At least, he was, until I got ahold of him.

To give you an example of the kind of insanity I regularly provide, let me regale you with The Tale of the Bunk Beds.

One of Hubby’s friends gave us a set of wooden bunk beds a while back – older, massive things made of knotty pine. Our boys have been using them as single beds, in their separate rooms.

Right after we got back from vacation last month, we decided to move our boys (who are two and five) into the same bedroom. Our house is very small, so we were stoked about reclaiming our guest room, which has been a baby nursery since the oldest was born.

The only logical choice, space-wise, was to put the bunk beds together. In preparation for the big event, Hubby stained the bunk beds and added a rail to the bottom one, for the two-year-old.

Oh, if only his work had ended there. If only I were not such a monumentally neurotic cautious person.

*********

 DAY ONE

We move dressers and buckets of toys around, to clear space, and Hubby dismantles one of the beds completely, to get it through the doors. He then lines the bottoms of both beds with plywood, so they don’t creak, and reinforces them with perpendicular beams.

“There. Now those’re strong enough to hold a semi,” Hubby says, patting them proudly.

I consider this. I’m already nervous. “Yes,” I say. “But now there’s even more weight to fall on the kid in the bottom bunk, if it falls.”

Hubby stares at me.

“It’s not going to fall, Cathy,” he says.

“Yes…but what if it does? And,” I say, casting a wider net, “what if the top bunk slides off the bottom one?”

Hubby stares at me incredulously. (He spends entirely too much of his spare time doing this, if you ask me.)

“That’s not gonna happen, Cathy,” he says. “There are wooden dowels inside each of the legs.” He shows them to me. They look awfully small.

“Those are pencils!” I exclaim. “You expect the bunks to hold up with pencils?”

Hubby sighs. “I will make something better, Cathy.” And off he trudges to the garage.
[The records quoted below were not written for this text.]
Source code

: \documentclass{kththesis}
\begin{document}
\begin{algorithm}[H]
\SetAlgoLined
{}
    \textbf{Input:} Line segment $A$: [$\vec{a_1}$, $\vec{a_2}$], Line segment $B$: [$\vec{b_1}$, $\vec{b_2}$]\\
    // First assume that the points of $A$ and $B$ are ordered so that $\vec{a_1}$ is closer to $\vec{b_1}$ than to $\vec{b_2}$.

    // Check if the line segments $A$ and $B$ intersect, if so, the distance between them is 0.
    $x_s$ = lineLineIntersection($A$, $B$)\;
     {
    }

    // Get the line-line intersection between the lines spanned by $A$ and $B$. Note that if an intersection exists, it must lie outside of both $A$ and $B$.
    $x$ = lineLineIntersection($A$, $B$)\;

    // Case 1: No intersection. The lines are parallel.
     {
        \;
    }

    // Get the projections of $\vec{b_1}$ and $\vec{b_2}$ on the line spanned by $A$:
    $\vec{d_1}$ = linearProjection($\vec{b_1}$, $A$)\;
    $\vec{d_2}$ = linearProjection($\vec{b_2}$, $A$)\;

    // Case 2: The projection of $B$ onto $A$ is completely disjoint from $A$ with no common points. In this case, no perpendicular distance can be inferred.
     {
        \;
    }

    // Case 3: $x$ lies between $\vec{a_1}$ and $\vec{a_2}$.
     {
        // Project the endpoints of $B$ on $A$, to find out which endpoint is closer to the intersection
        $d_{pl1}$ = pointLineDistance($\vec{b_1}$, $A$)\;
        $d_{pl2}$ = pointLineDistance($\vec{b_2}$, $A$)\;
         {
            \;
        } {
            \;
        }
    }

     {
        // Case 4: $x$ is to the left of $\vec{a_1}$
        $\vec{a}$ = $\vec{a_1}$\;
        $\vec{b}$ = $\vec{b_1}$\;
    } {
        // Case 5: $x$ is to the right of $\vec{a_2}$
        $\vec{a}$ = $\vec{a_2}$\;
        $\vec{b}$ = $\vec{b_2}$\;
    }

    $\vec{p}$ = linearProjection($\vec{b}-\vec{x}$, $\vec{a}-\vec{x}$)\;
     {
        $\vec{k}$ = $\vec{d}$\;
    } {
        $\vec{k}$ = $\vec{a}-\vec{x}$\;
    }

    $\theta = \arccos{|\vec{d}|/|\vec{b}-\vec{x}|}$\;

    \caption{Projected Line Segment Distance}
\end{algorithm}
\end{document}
I busy myself moving furniture and toys around. And possibly, I also start walking off the footage in the room, to see if there would be enough room to put the beds side by side, instead of stacked.

You know, just in case.

Hubby comes back with new dowels (which don’t look much different than the old dowels, frankly), and with much huffing and puffing, we lift the beds into place. I look at them.

“I can’t believe they’re just sitting on each other,” I say. “We’re going to need to put brackets on those legs.”

In serene silence, Hubby makes another trip to the garage. But he only finds enough brackets for two of the legs. “I’ll buy more tomorrow,” he says, cutting me off at the pass.

That night I lie in bed and try really hard not to envision the top bunk collapsing onto the littlest guy. I do yoga breathing. I even try to tell myself that the outside rail on his bed would (maybe) catch the upper bed if it fell, creating a small pocket of space from which he could escape.

This is not a huge comfort.

 DAY TWO

(I snapped this picture of them sleeping the next morning. Cute, I know. But I ask you, does this death-trap look safe? I certainly wouldn’t say so. Look at those spindly legs.)

 Hubby goes back to the hardware store and buys brackets, which he drills into the legs of the beds. At this point, not even I can worry about the top bunk breaking off.

Which still leaves us with the possibility of the top bunk collapsing. And there are other problems, as well. I start Googling “bunk beds safety,” and discover all sorts of potential hazards. I start cataloguing the ways in which our beds do not measure up to “code.”

And there’s another issue, with the beams Hubby fastened across the bottom of the top bunk. These beams hang down into the bottom space – so much so that, when our youngest scoots to the foot of the bed to climb out, he keeps bonking his head on the hard wood.

After we put the boys to bed, a thought crosses my mind. “You know the way you reinforced that bed?” I ask Hubby. “Isn’t that the same way our floors are constructed?”

“Yes!” he says. “Exactly.”

“And our floors haven’t collapsed,” I say. Hubby nods, enthusiastically. We both think this knowledge will help my frame of mind.

It doesn’t.

That night I lie in bed and try really hard not to envision the top bunk collapsing onto the littlest guy.

 DAY THREE

I go to Target and purchase bubble wrap and double-sided tape. I then spend nearly an hour lying on the bottom bunk, taping bubble wrap around every square inch of the crosswise beams.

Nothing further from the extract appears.